Isabelle miró fijamente a la puerta. De nuevo no tuvo ninguna sensación de que la cubriera un glamour, aunque si se concentraba mucho, conseguía ver un leve resplandor, como el del sol bailando en el agua. Jocelyn y Magnus se miraron, y luego Jocelyn se volvió hacia la chica.

—¿Estás lista?

Isabelle asintió, y sin más preámbulos, Jocelyn avanzó y desapareció entre las tablas que cubrían la puerta. Magnus miró a Isabelle, expectante.

Alec se acercó a ella, e Isabelle notó el roce de su mano en el hombro.

—No te preocupes —le dijo—. Lo harás muy bien, Izzy.

Ella alzó la barbilla, desafiante.

—Lo sé —replicó, y siguió a Jocelyn a través de la puerta.

Clary tragó aire, pero antes de poder contestar, se oyó un paso en la escalera y Jace apareció al final del pasillo. Al instante, Sebastian la soltó y le hizo dar la vuelta. Con la sonrisa de un lobo, le alborotó el cabello.

—Me alegro de verte, hermanita.

Clary se quedó sin habla. Sin embargo, Jace no; fue hacia ellos sin hacer ruido. Llevaba una chaqueta negra de cuero, una camiseta y vaqueros, e iba descalzo.

—¿Estabas abrazando a Clary? —Miró a Sebastian sorprendido.

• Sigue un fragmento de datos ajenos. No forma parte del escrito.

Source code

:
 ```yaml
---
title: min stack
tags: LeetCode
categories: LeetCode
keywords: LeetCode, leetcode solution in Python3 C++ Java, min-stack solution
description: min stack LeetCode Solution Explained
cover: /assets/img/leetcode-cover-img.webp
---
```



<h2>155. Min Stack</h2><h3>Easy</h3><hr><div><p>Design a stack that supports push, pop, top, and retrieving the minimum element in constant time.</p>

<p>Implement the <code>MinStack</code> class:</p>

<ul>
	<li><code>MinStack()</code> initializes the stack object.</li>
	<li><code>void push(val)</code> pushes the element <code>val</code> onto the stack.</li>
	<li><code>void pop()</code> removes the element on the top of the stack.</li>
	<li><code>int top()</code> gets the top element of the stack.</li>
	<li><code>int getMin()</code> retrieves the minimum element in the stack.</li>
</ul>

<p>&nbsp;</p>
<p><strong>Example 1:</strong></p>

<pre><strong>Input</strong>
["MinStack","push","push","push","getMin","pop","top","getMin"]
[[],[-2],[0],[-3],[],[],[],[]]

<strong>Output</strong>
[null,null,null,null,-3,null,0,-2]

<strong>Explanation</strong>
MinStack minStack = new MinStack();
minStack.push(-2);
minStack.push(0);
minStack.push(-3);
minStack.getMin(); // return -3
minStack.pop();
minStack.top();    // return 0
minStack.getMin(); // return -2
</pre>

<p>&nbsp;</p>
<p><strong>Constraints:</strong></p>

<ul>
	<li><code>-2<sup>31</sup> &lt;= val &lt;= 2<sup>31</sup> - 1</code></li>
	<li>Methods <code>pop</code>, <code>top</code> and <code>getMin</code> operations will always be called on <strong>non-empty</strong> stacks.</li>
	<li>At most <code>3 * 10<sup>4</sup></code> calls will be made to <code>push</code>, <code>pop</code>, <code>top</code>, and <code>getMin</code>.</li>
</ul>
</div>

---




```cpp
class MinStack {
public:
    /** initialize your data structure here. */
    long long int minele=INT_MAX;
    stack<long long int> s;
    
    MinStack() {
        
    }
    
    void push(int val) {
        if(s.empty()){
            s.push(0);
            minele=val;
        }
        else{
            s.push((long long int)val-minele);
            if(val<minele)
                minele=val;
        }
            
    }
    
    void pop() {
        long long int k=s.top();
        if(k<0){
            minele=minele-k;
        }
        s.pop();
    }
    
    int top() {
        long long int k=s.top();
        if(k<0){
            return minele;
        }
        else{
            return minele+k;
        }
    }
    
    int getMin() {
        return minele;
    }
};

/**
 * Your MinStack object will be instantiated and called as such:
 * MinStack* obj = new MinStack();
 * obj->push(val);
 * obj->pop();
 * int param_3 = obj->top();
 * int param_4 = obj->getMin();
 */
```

El otro se encogió de hombros.

—Es mi hermana. Me alegro de verla.

—Tú no abrazas a la gente —dijo Jace.

—No he tenido tiempo de prepararle un pastel.

—No ha sido nada —repuso Clary, restándole importancia con un gesto—. Me he tropezado. Él sólo me ha cogido para que no me cayera.

Si a Sebastian le sorprendió oír cómo ella lo defendía, no lo demostró. Su expresión era totalmente neutra mientras Clary iba por el pasillo hacia Jace, que la besó en la mejilla, con los dedos fríos sobre la piel de ella.

—¿Qué estabas haciendo aquí? —preguntó Jace.